Task item:
Where a line below holds the string "https", copy that line.

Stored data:
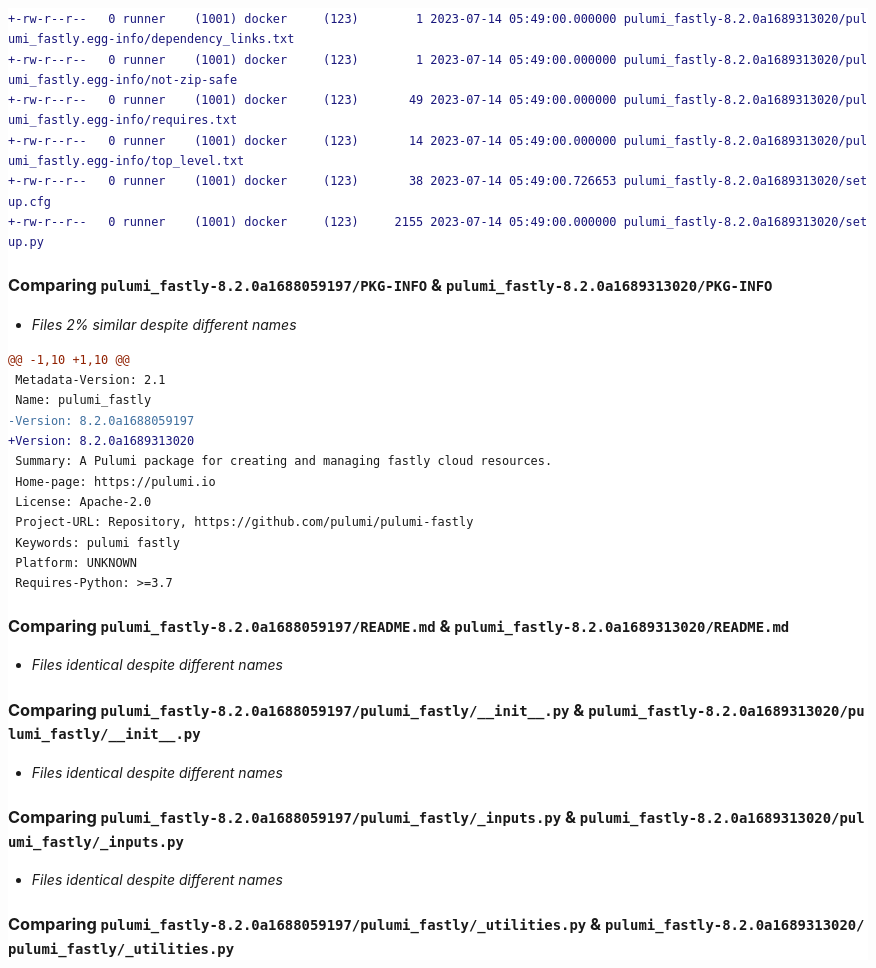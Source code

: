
 ```diff
+-rw-r--r--   0 runner    (1001) docker     (123)        1 2023-07-14 05:49:00.000000 pulumi_fastly-8.2.0a1689313020/pulumi_fastly.egg-info/dependency_links.txt
+-rw-r--r--   0 runner    (1001) docker     (123)        1 2023-07-14 05:49:00.000000 pulumi_fastly-8.2.0a1689313020/pulumi_fastly.egg-info/not-zip-safe
+-rw-r--r--   0 runner    (1001) docker     (123)       49 2023-07-14 05:49:00.000000 pulumi_fastly-8.2.0a1689313020/pulumi_fastly.egg-info/requires.txt
+-rw-r--r--   0 runner    (1001) docker     (123)       14 2023-07-14 05:49:00.000000 pulumi_fastly-8.2.0a1689313020/pulumi_fastly.egg-info/top_level.txt
+-rw-r--r--   0 runner    (1001) docker     (123)       38 2023-07-14 05:49:00.726653 pulumi_fastly-8.2.0a1689313020/setup.cfg
+-rw-r--r--   0 runner    (1001) docker     (123)     2155 2023-07-14 05:49:00.000000 pulumi_fastly-8.2.0a1689313020/setup.py
```

### Comparing `pulumi_fastly-8.2.0a1688059197/PKG-INFO` & `pulumi_fastly-8.2.0a1689313020/PKG-INFO`

 * *Files 2% similar despite different names*

```diff
@@ -1,10 +1,10 @@
 Metadata-Version: 2.1
 Name: pulumi_fastly
-Version: 8.2.0a1688059197
+Version: 8.2.0a1689313020
 Summary: A Pulumi package for creating and managing fastly cloud resources.
 Home-page: https://pulumi.io
 License: Apache-2.0
 Project-URL: Repository, https://github.com/pulumi/pulumi-fastly
 Keywords: pulumi fastly
 Platform: UNKNOWN
 Requires-Python: >=3.7
```

### Comparing `pulumi_fastly-8.2.0a1688059197/README.md` & `pulumi_fastly-8.2.0a1689313020/README.md`

 * *Files identical despite different names*

### Comparing `pulumi_fastly-8.2.0a1688059197/pulumi_fastly/__init__.py` & `pulumi_fastly-8.2.0a1689313020/pulumi_fastly/__init__.py`

 * *Files identical despite different names*

### Comparing `pulumi_fastly-8.2.0a1688059197/pulumi_fastly/_inputs.py` & `pulumi_fastly-8.2.0a1689313020/pulumi_fastly/_inputs.py`

 * *Files identical despite different names*

### Comparing `pulumi_fastly-8.2.0a1688059197/pulumi_fastly/_utilities.py` & `pulumi_fastly-8.2.0a1689313020/pulumi_fastly/_utilities.py`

Reply:
 Home-page: https://pulumi.io
 Project-URL: Repository, https://github.com/pulumi/pulumi-fastly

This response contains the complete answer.